▶ Stored data entries

----------

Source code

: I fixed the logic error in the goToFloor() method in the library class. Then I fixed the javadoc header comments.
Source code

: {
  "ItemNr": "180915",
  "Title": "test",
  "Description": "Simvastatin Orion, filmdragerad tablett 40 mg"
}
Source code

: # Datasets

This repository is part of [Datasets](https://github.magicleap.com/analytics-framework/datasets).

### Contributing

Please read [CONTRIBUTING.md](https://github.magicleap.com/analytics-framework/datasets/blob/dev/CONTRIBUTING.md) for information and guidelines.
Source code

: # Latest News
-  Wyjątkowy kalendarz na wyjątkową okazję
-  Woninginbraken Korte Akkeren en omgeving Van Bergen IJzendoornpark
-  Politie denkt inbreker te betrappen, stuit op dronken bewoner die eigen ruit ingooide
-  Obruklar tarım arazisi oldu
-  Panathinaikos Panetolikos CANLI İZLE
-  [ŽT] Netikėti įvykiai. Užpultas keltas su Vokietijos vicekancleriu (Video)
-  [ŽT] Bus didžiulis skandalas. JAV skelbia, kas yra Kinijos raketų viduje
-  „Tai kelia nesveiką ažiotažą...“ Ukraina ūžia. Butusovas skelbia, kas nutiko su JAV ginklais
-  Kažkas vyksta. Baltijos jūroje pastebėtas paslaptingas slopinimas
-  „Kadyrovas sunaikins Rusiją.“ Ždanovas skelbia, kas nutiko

----------

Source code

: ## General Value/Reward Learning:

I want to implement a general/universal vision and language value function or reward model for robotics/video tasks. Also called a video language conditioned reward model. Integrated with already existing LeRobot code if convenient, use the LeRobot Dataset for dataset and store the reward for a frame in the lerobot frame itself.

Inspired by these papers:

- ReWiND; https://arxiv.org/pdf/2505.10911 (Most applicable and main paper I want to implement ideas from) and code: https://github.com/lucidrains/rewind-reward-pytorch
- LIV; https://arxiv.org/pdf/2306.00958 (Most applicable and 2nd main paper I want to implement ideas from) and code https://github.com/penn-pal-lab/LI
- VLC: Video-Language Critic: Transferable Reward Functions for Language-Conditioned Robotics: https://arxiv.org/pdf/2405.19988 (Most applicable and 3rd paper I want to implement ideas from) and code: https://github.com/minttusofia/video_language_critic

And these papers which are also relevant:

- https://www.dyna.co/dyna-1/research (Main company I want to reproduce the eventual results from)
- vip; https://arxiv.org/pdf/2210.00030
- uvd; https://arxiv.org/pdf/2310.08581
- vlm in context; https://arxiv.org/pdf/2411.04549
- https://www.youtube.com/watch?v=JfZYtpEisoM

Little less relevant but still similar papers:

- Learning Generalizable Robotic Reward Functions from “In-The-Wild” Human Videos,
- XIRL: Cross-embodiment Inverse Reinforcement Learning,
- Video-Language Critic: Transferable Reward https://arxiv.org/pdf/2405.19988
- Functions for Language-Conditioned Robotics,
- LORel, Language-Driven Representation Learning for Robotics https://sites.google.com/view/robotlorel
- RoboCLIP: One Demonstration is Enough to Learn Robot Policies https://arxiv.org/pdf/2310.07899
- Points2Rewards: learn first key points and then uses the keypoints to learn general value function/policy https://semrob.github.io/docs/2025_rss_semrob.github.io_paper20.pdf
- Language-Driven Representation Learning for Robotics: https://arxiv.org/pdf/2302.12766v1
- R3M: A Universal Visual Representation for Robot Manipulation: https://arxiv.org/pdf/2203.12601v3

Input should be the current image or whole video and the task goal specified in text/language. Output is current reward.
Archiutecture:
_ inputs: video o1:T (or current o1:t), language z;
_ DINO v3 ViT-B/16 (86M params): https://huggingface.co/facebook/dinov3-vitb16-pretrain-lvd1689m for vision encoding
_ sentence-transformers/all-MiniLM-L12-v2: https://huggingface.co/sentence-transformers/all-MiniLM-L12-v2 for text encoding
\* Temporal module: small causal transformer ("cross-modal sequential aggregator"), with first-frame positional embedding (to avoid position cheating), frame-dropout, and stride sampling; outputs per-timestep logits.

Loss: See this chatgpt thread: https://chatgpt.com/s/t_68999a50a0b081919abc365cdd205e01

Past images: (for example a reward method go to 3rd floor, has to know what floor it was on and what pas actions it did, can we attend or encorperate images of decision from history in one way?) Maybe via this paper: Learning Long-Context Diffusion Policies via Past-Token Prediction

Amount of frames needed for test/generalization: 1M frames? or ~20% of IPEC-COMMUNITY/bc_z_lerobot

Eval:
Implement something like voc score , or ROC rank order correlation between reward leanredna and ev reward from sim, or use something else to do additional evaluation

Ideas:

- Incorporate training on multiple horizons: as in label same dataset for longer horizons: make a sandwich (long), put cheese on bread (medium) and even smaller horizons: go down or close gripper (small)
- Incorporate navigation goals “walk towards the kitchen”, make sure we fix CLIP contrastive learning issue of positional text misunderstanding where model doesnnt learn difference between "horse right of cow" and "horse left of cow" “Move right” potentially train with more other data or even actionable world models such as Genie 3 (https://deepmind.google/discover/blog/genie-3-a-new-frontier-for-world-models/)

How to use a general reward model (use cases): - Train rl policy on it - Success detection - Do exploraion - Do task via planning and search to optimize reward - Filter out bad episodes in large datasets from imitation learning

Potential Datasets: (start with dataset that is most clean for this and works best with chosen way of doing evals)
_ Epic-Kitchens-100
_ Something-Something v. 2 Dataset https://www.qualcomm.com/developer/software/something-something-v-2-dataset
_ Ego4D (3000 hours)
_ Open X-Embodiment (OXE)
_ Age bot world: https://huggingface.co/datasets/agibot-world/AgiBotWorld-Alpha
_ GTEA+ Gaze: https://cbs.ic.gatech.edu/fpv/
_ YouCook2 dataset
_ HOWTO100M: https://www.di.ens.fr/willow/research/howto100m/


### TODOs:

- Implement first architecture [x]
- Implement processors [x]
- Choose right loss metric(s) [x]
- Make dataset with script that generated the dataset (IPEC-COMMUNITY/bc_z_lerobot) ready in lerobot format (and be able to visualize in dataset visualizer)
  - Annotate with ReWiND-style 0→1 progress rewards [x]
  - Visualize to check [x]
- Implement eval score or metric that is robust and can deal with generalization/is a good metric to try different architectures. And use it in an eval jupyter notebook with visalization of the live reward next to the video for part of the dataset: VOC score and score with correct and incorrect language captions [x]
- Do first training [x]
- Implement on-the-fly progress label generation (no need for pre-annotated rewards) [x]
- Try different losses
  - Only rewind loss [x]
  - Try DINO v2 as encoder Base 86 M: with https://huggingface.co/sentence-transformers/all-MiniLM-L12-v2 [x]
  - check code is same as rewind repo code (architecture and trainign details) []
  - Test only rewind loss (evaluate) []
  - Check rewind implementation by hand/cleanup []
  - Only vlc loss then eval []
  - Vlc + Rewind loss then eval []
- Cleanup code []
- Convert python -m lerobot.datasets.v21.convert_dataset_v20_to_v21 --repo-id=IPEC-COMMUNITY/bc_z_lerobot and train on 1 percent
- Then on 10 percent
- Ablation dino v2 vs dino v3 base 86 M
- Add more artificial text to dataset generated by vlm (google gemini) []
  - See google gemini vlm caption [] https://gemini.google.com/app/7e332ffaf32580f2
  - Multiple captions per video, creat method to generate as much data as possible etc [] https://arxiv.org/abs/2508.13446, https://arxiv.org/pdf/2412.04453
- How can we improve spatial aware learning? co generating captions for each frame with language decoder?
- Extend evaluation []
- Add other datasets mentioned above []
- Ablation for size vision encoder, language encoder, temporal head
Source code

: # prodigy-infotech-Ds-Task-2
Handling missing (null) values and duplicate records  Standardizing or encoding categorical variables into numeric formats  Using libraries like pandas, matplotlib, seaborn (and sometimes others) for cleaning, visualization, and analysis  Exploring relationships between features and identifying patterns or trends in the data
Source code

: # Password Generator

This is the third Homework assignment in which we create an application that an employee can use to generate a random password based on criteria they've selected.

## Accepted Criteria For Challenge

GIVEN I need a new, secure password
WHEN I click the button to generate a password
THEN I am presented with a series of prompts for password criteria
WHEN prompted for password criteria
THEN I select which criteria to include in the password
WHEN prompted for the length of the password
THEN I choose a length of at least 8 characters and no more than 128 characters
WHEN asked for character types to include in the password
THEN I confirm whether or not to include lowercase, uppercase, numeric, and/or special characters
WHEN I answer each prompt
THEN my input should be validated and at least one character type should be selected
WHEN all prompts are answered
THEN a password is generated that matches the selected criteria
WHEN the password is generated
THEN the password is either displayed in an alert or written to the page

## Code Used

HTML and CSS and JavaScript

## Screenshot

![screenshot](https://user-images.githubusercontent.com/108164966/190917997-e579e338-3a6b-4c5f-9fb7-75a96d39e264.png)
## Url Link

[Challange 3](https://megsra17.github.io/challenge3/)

----------

Above are the entries. Copy exactly the part that opens with the line containing "Ego4D (3000 hours)" and closes with the line containing "- Do first training [x]", and no more.

▶ TASK OUTPUT
_ Ego4D (3000 hours)
_ Open X-Embodiment (OXE)
_ Age bot world: https://huggingface.co/datasets/agibot-world/AgiBotWorld-Alpha
_ GTEA+ Gaze: https://cbs.ic.gatech.edu/fpv/
_ YouCook2 dataset
_ HOWTO100M: https://www.di.ens.fr/willow/research/howto100m/


### TODOs:

- Implement first architecture [x]
- Implement processors [x]
- Choose right loss metric(s) [x]
- Make dataset with script that generated the dataset (IPEC-COMMUNITY/bc_z_lerobot) ready in lerobot format (and be able to visualize in dataset visualizer)
  - Annotate with ReWiND-style 0→1 progress rewards [x]
  - Visualize to check [x]
- Implement eval score or metric that is robust and can deal with generalization/is a good metric to try different architectures. And use it in an eval jupyter notebook with visalization of the live reward next to the video for part of the dataset: VOC score and score with correct and incorrect language captions [x]
- Do first training [x]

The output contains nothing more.